§ EXERCISE DETAILS: Without the pictures, write out all the lines below exactly as they appear.

§ MATERIAL TO PROCESS:

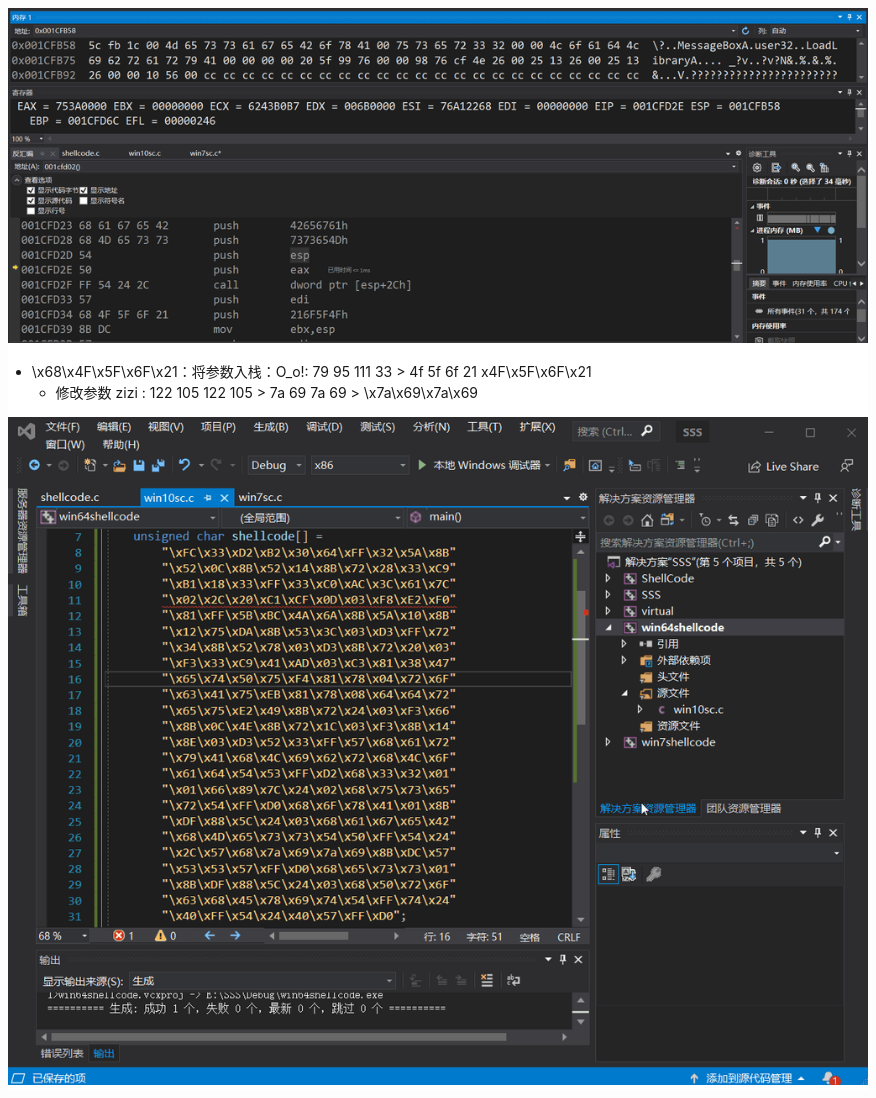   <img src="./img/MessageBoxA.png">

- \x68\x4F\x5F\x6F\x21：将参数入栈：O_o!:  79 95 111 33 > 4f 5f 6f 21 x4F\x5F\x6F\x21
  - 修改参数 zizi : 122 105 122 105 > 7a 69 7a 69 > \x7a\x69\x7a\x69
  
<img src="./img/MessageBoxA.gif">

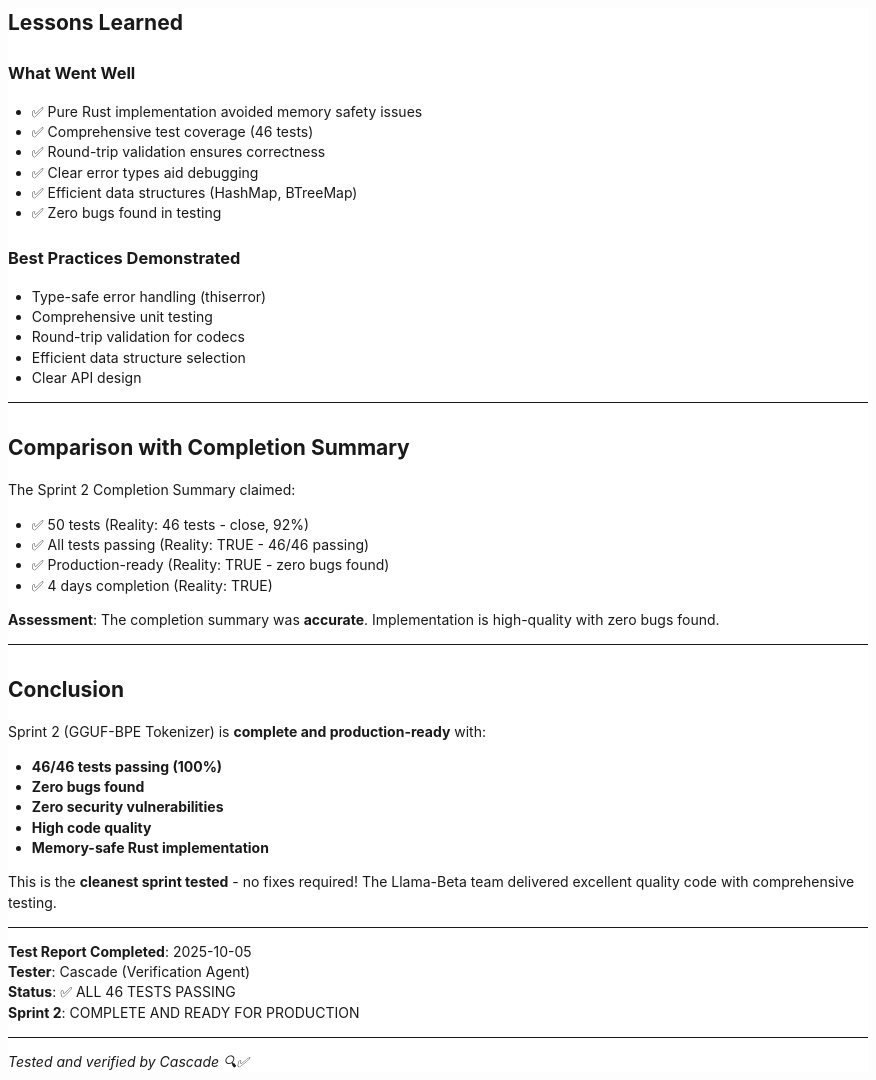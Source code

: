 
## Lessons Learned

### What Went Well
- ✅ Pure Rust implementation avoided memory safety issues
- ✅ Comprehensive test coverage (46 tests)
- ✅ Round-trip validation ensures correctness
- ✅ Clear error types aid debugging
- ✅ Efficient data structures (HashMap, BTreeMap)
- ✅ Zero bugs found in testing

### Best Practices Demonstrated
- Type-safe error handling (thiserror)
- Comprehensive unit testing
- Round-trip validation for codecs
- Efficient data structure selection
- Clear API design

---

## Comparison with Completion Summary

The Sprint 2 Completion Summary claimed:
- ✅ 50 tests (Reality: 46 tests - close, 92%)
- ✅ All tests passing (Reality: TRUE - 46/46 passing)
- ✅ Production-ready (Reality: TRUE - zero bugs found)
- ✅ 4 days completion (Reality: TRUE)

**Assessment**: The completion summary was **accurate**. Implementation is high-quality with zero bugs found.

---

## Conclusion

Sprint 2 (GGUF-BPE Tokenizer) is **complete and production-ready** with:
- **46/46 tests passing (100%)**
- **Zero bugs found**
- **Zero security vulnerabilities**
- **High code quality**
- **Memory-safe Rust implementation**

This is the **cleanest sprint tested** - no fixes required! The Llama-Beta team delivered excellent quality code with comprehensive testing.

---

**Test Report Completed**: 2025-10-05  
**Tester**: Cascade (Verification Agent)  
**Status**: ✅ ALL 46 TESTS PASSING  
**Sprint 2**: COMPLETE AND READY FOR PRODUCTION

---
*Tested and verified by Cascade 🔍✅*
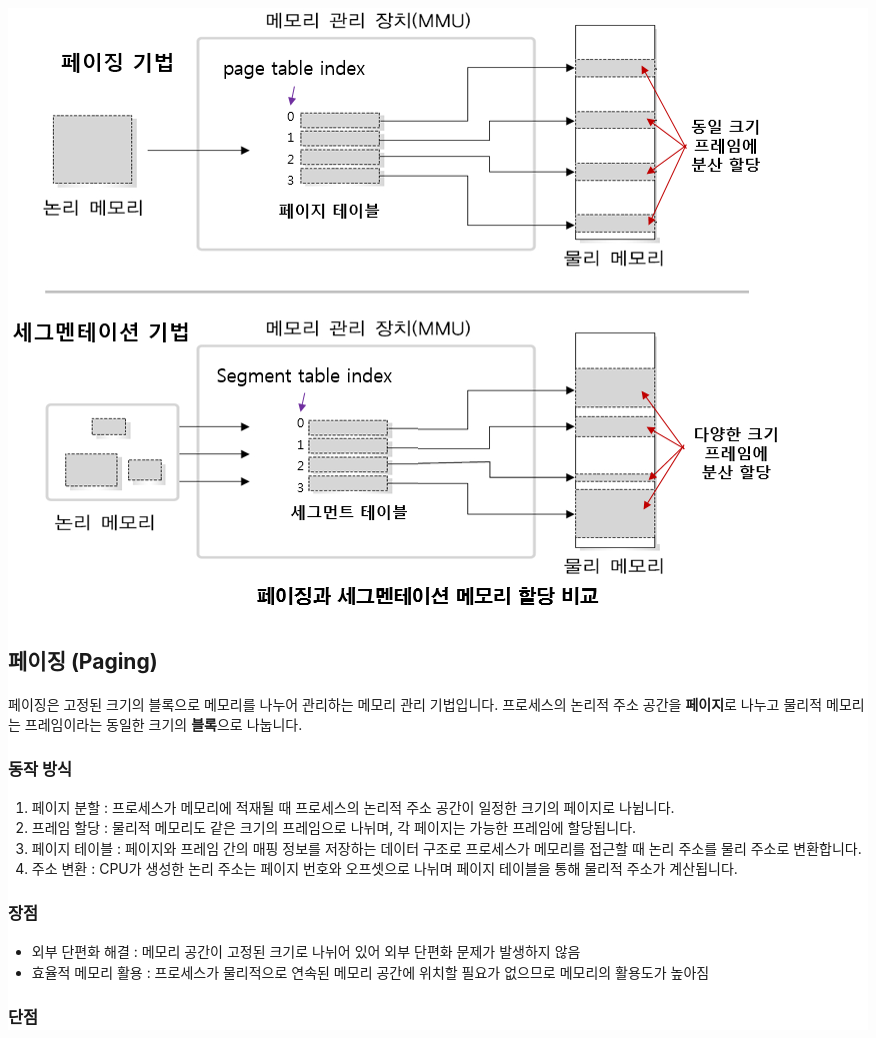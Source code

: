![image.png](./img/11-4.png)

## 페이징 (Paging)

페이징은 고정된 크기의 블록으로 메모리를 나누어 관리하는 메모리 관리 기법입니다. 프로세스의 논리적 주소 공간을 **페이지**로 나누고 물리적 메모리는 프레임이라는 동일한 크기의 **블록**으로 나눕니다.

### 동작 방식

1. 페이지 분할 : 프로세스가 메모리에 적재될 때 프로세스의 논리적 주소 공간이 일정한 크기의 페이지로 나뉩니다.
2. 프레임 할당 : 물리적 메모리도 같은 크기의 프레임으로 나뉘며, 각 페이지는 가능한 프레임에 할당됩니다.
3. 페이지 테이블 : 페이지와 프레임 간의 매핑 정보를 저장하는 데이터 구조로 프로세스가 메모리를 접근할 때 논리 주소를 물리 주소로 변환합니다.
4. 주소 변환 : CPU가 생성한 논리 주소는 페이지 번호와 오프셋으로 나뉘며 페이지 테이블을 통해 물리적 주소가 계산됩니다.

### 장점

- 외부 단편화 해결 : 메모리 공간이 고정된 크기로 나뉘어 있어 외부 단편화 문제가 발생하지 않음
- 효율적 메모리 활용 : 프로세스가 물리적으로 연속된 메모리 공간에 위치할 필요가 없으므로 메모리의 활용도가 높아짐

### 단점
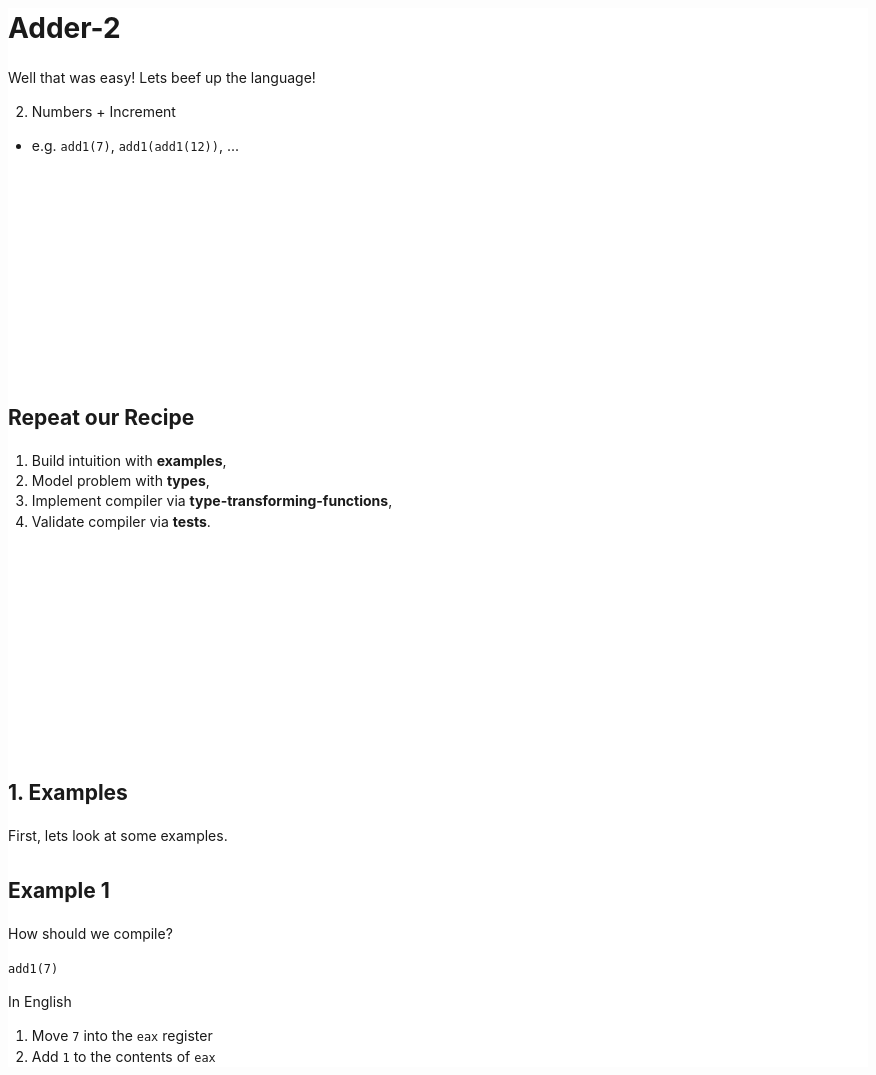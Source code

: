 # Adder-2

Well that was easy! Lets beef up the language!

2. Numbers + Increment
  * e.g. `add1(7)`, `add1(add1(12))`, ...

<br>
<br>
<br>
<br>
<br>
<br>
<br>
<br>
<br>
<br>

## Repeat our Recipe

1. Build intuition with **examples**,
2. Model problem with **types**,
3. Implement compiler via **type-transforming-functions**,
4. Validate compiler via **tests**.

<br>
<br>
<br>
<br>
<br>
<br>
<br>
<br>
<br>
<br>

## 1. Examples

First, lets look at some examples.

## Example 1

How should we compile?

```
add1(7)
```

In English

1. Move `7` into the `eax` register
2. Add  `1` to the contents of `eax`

§ SOLUTION TO THIS EXERCISE:
   <img src="./img/MessageBoxA.png">

- \x68\x4F\x5F\x6F\x21：将参数入栈：O_o!:  79 95 111 33 > 4f 5f 6f 21 x4F\x5F\x6F\x21
  - 修改参数 zizi : 122 105 122 105 > 7a 69 7a 69 > \x7a\x69\x7a\x69
  
<img src="./img/MessageBoxA.gif">

Source code

: 
## Lessons Learned

### What Went Well
- ✅ Pure Rust implementation avoided memory safety issues
- ✅ Comprehensive test coverage (46 tests)
- ✅ Round-trip validation ensures correctness
- ✅ Clear error types aid debugging
- ✅ Efficient data structures (HashMap, BTreeMap)
- ✅ Zero bugs found in testing

### Best Practices Demonstrated
- Type-safe error handling (thiserror)
- Comprehensive unit testing
- Round-trip validation for codecs
- Efficient data structure selection
- Clear API design

---

## Comparison with Completion Summary

The Sprint 2 Completion Summary claimed:
- ✅ 50 tests (Reality: 46 tests - close, 92%)
- ✅ All tests passing (Reality: TRUE - 46/46 passing)
- ✅ Production-ready (Reality: TRUE - zero bugs found)
- ✅ 4 days completion (Reality: TRUE)

**Assessment**: The completion summary was **accurate**. Implementation is high-quality with zero bugs found.

---

## Conclusion

Sprint 2 (GGUF-BPE Tokenizer) is **complete and production-ready** with:
- **46/46 tests passing (100%)**
- **Zero bugs found**
- **Zero security vulnerabilities**
- **High code quality**
- **Memory-safe Rust implementation**

This is the **cleanest sprint tested** - no fixes required! The Llama-Beta team delivered excellent quality code with comprehensive testing.

---

**Test Report Completed**: 2025-10-05  
**Tester**: Cascade (Verification Agent)  
**Status**: ✅ ALL 46 TESTS PASSING  
**Sprint 2**: COMPLETE AND READY FOR PRODUCTION

---
*Tested and verified by Cascade 🔍✅*
Source code

:![image.png](./img/11-4.png)

## 페이징 (Paging)

페이징은 고정된 크기의 블록으로 메모리를 나누어 관리하는 메모리 관리 기법입니다. 프로세스의 논리적 주소 공간을 **페이지**로 나누고 물리적 메모리는 프레임이라는 동일한 크기의 **블록**으로 나눕니다.

### 동작 방식

1. 페이지 분할 : 프로세스가 메모리에 적재될 때 프로세스의 논리적 주소 공간이 일정한 크기의 페이지로 나뉩니다.
2. 프레임 할당 : 물리적 메모리도 같은 크기의 프레임으로 나뉘며, 각 페이지는 가능한 프레임에 할당됩니다.
3. 페이지 테이블 : 페이지와 프레임 간의 매핑 정보를 저장하는 데이터 구조로 프로세스가 메모리를 접근할 때 논리 주소를 물리 주소로 변환합니다.
4. 주소 변환 : CPU가 생성한 논리 주소는 페이지 번호와 오프셋으로 나뉘며 페이지 테이블을 통해 물리적 주소가 계산됩니다.

### 장점

- 외부 단편화 해결 : 메모리 공간이 고정된 크기로 나뉘어 있어 외부 단편화 문제가 발생하지 않음
- 효율적 메모리 활용 : 프로세스가 물리적으로 연속된 메모리 공간에 위치할 필요가 없으므로 메모리의 활용도가 높아짐

### 단점
Source code

: # Adder-2

Well that was easy! Lets beef up the language!

2. Numbers + Increment
  * e.g. `add1(7)`, `add1(add1(12))`, ...

<br>
<br>
<br>
<br>
<br>
<br>
<br>
<br>
<br>
<br>

## Repeat our Recipe

1. Build intuition with **examples**,
2. Model problem with **types**,
3. Implement compiler via **type-transforming-functions**,
4. Validate compiler via **tests**.

<br>
<br>
<br>
<br>
<br>
<br>
<br>
<br>
<br>
<br>

## 1. Examples

First, lets look at some examples.

## Example 1

How should we compile?

```
add1(7)
```

In English

1. Move `7` into the `eax` register
2. Add  `1` to the contents of `eax`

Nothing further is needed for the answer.